_WORK REQUEST_
The line that holds "Email settings |" marks the start. Return it and each following line through the end of the data, unchanged.

[DATA PROVIDED]

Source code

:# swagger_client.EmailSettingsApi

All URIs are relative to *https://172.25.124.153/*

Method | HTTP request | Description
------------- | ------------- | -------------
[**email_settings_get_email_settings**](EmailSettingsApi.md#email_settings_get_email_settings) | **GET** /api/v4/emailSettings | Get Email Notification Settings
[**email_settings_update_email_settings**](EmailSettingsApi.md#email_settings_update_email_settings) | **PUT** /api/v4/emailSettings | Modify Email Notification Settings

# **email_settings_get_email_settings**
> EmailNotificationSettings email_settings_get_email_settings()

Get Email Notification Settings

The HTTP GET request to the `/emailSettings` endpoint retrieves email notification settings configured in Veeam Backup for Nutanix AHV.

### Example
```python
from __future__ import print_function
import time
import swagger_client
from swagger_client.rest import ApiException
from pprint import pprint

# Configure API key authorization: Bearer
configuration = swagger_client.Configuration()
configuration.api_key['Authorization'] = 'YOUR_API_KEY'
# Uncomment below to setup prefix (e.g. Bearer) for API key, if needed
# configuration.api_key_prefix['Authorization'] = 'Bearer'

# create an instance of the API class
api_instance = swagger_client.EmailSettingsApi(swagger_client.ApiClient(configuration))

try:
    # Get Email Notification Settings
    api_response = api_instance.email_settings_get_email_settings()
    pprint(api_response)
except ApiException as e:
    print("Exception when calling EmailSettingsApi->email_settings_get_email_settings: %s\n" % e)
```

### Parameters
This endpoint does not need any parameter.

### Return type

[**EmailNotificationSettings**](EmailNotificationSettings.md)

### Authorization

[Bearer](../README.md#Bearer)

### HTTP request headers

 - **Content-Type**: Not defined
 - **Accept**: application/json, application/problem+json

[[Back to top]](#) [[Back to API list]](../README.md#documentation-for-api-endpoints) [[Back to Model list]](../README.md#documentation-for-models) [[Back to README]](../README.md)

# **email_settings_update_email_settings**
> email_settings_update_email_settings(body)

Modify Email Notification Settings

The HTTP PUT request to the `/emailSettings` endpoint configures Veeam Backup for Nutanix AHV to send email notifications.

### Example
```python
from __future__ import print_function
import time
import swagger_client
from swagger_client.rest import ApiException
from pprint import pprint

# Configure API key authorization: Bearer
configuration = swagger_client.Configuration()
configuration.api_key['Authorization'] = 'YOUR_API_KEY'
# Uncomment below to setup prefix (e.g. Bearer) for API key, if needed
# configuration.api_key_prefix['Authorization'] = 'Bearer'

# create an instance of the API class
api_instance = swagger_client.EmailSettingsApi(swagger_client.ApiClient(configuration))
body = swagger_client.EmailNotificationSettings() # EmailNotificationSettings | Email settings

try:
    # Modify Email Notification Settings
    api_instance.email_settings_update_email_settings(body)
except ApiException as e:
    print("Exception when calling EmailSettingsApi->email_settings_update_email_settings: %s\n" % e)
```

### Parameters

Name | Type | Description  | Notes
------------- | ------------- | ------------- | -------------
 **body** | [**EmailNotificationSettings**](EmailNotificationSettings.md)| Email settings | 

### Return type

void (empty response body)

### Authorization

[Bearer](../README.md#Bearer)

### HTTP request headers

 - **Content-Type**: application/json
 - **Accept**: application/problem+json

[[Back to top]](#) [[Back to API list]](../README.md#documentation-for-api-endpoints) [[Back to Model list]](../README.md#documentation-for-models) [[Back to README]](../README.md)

[/DATA PROVIDED]

_RESULT OF THIS EXERCISE_
 **body** | [**EmailNotificationSettings**](EmailNotificationSettings.md)| Email settings | 

### Return type

void (empty response body)

### Authorization

[Bearer](../README.md#Bearer)

### HTTP request headers

 - **Content-Type**: application/json
 - **Accept**: application/problem+json

[[Back to top]](#) [[Back to API list]](../README.md#documentation-for-api-endpoints) [[Back to Model list]](../README.md#documentation-for-models) [[Back to README]](../README.md)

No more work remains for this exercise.